DST has been effectively applied in power systems, particularly for decision-making and uncertainty analysis. In [40], DST is utilized to address the complex multi-criteria decision-making (MCDM) process involved in selecting optimal offshore wind turbines. This method accommodates the uncertainty inherent in expert judgments, representing them as basic probability assignments and fusing them using DST synthesis rules. By applying DST in conjunction with the stepwise weighted assessment ratio analysis, the study demonstrates how the best turbine can be selected from multiple alternatives under uncertain conditions. This DST-based MCDM framework is particularly useful for projects with high complexity and uncertain data inputs, such as offshore wind farms. In [41], DST is extended to uncertainty and sensitivity analysis for building energy assessments. Since traditional probabilistic methods cannot handle situations where there is insufficient information to define precise probabilities, DST offers an alternative by constructing belief and plausibility measures based on interval-valued probabilities. This allows for more nuanced uncertainty modeling in scenarios where data are incomplete or imprecise. The combination of DST with machine learning techniques in building energy simulations further enhances the robustness and reliability of uncertainty assessments.

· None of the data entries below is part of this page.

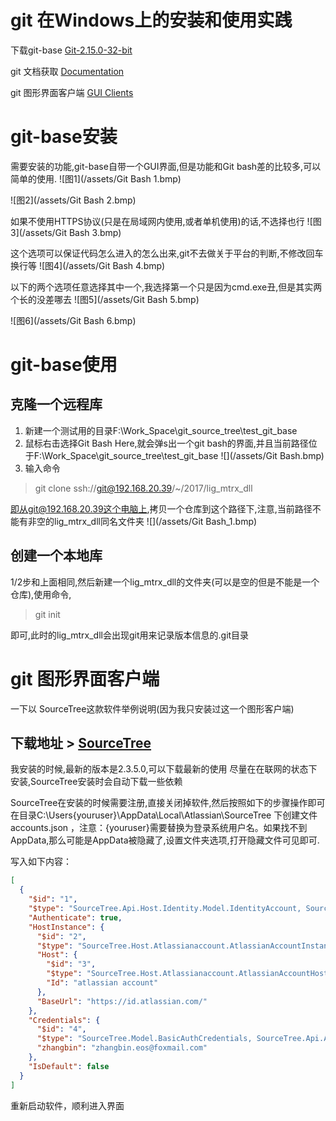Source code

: # git 在Windows上的安装和使用实践 

下载git-base
[Git-2.15.0-32-bit](https://git-scm.com/downloads)

git 文档获取
[Documentation](https://git-scm.com/doc)

git 图形界面客户端
[GUI Clients](https://git-scm.com/downloads/guis)

# git-base安装
需要安装的功能,git-base自带一个GUI界面,但是功能和Git bash差的比较多,可以简单的使用.
![图1](/assets/Git Bash 1.bmp)

![图2](/assets/Git Bash 2.bmp)

如果不使用HTTPS协议(只是在局域网内使用,或者单机使用)的话,不选择也行
![图3](/assets/Git Bash 3.bmp)

这个选项可以保证代码怎么进入的怎么出来,git不去做关于平台的判断,不修改回车换行等
![图4](/assets/Git Bash 4.bmp)

以下的两个选项任意选择其中一个,我选择第一个只是因为cmd.exe丑,但是其实两个长的没差哪去
![图5](/assets/Git Bash 5.bmp)

![图6](/assets/Git Bash 6.bmp)


# git-base使用
## 克隆一个远程库
1. 新建一个测试用的目录F:\Work_Space\git_source_tree\test_git_base
1. 鼠标右击选择Git Bash Here,就会弹s出一个git bash的界面,并且当前路径位于F:\Work_Space\git_source_tree\test_git_base
![](/assets/Git Bash.bmp)
1. 输入命令
> git clone ssh://git@192.168.20.39/~/2017/lig_mtrx_dll

即从git@192.168.20.39这个电脑上,拷贝一个仓库到这个路径下,注意,当前路径不能有非空的lig_mtrx_dll同名文件夹
![](/assets/Git Bash_1.bmp)

## 创建一个本地库
1/2步和上面相同,然后新建一个lig_mtrx_dll的文件夹(可以是空的但是不能是一个仓库),使用命令,
> git init

即可,此时的lig_mtrx_dll会出现git用来记录版本信息的.git目录


# git 图形界面客户端
一下以 SourceTree这款软件举例说明(因为我只安装过这一个图形客户端)
## 下载地址 > [SourceTree](https://www.sourcetreeapp.com/)
我安装的时候,最新的版本是2.3.5.0,可以下载最新的使用
尽量在在联网的状态下安装,SourceTree安装时会自动下载一些依赖

SourceTree在安装的时候需要注册,直接关闭掉软件,然后按照如下的步骤操作即可
在目录C:\Users\{youruser}\AppData\Local\Atlassian\SourceTree 下创建文件accounts.json ，注意：{youruser}需要替换为登录系统用户名。如果找不到AppData,那么可能是AppData被隐藏了,设置文件夹选项,打开隐藏文件可见即可.

写入如下内容：
```JSON
[
  {
    "$id": "1",
    "$type": "SourceTree.Api.Host.Identity.Model.IdentityAccount, SourceTree.Api.Host.Identity",
    "Authenticate": true,
    "HostInstance": {
      "$id": "2",
      "$type": "SourceTree.Host.Atlassianaccount.AtlassianAccountInstance, SourceTree.Host.AtlassianAccount",
      "Host": {
        "$id": "3",
        "$type": "SourceTree.Host.Atlassianaccount.AtlassianAccountHost, SourceTree.Host.AtlassianAccount",
        "Id": "atlassian account"
      },
      "BaseUrl": "https://id.atlassian.com/"
    },
    "Credentials": {
      "$id": "4",
      "$type": "SourceTree.Model.BasicAuthCredentials, SourceTree.Api.Account",
      "zhangbin": "zhangbin.eos@foxmail.com"
    },
    "IsDefault": false
  }
]

```
重新启动软件，顺利进入界面 
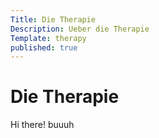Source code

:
```yaml
---
Title: Die Therapie
Description: Ueber die Therapie
Template: therapy
published: true
---
```


# Die Therapie

Hi there! buuuh
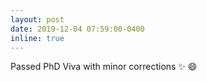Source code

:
 ```yaml
---
layout: post
date: 2019-12-04 07:59:00-0400
inline: true
---
```


Passed PhD Viva with minor corrections :sparkles: :smile:
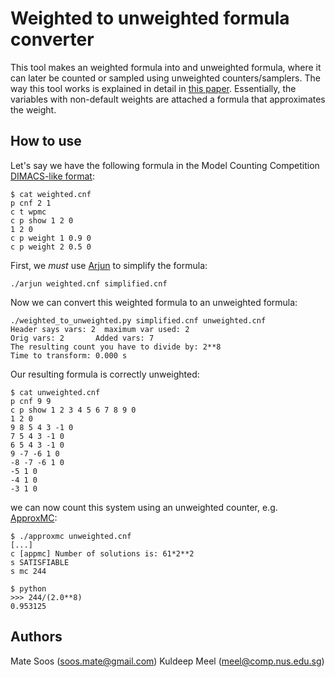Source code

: # Weighted to unweighted formula converter
This tool makes an weighted formula into and unweighted formula, where it can
later be counted or sampled using unweighted counters/samplers. The way this
tool works is explained in detail in [this
paper](https://www.comp.nus.edu.sg/~meel/Papers/ijcai15.pdf). Essentially, the
variables with non-default weights are attached a formula that approximates the
weight.

## How to use
Let's say we have the following formula in the Model Counting Competition [DIMACS-like
format](https://mccompetition.org/assets/files/2021/competition2021.pdf):
```
$ cat weighted.cnf
p cnf 2 1
c t wpmc
c p show 1 2 0
1 2 0
c p weight 1 0.9 0
c p weight 2 0.5 0
```

First, we _must_ use [Arjun](https://github.com/meelgroup/arjun) to simplify
the formula:
```
./arjun weighted.cnf simplified.cnf
```

Now we can convert this weighted formula to an unweighted formula:
```
./weighted_to_unweighted.py simplified.cnf unweighted.cnf
Header says vars: 2  maximum var used: 2
Orig vars: 2       Added vars: 7
The resulting count you have to divide by: 2**8
Time to transform: 0.000 s
```

Our resulting formula is correctly unweighted:
```
$ cat unweighted.cnf
p cnf 9 9
c p show 1 2 3 4 5 6 7 8 9 0
1 2 0
9 8 5 4 3 -1 0
7 5 4 3 -1 0
6 5 4 3 -1 0
9 -7 -6 1 0
-8 -7 -6 1 0
-5 1 0
-4 1 0
-3 1 0
```

we can now count this system using an unweighted counter, e.g.
[ApproxMC](https://github.com/meelgroup/approxmc/):
```
$ ./approxmc unweighted.cnf
[...]
c [appmc] Number of solutions is: 61*2**2
s SATISFIABLE
s mc 244

$ python
>>> 244/(2.0**8)
0.953125
```

## Authors
Mate Soos (soos.mate@gmail.com)
Kuldeep Meel (meel@comp.nus.edu.sg)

The basic probability assignment, denoted by m, is a function from the power set of the universal set X to the interval [0,1]. It adheres to the following conditions [42]:

$$m:P\left(X\right)\to \left[\mathrm{0,1}\right]$$

(45)

$$m\left(\theta \right)=0$$

(46)

$$\sum _{A\in P\left(X\right)}m\left(A\right)=1$$

(47)

where $P\left(X\right)$ represents the power set of $X$, $\theta$ is the null set, and $A$ is a set in the power set ($A\in P\left(X\right)$).

In defining the measures for uncertainty, the belief (Bel) of a set A is computed as the cumulative basic probability assignments (BPAs) for all proper subsets contained within $A$, expressed mathematically as

$$Bel\left(A\right)=\sum _{B\left|B\underset{\_}{⸦}A\right.}m\left(B\right)$$

(48)

Conversely, plausibility (Pl) encompasses the sum of BPAs for all sets that have a non-empty intersection with $A$, formulated as

$$Pl\left(A\right)=\sum _{B\left|B\cap A\ne \varnothing \right.}m\left(B\right)$$

(49)

Both belief and plausibility are non-additive measures; thus, their sums do not necessarily equate to 1. This non-additivity implies that complete knowledge of one measure does not infer the total of the other.

Additionally, the relationship between belief and its BPA is inverse, allowing for the derivation of BPA from Bel. Furthermore, plausibility can be derived from belief through the complement rule:

$$Pl\left(A\right)=1-Bel\left(\overline{A}\right)$$

(50)

These measures, by bounding the precise classical probability of an event, provide lower and upper limits, respectively, where the precise probability is uniquely determined if $Bel\left(A\right)=Pl\left(A\right)$. This relationship emphasizes the theoretical underpinnings of uncertainty quantification in evidential reasoning frameworks.

3.2.4. Z-Numbers

Z-numbers are an extension of fuzzy numbers that include a measure of certainty about the provided information. This allows them to be more effective in environments where the reliability of data is questionable, enhancing decision-making processes under uncertainty.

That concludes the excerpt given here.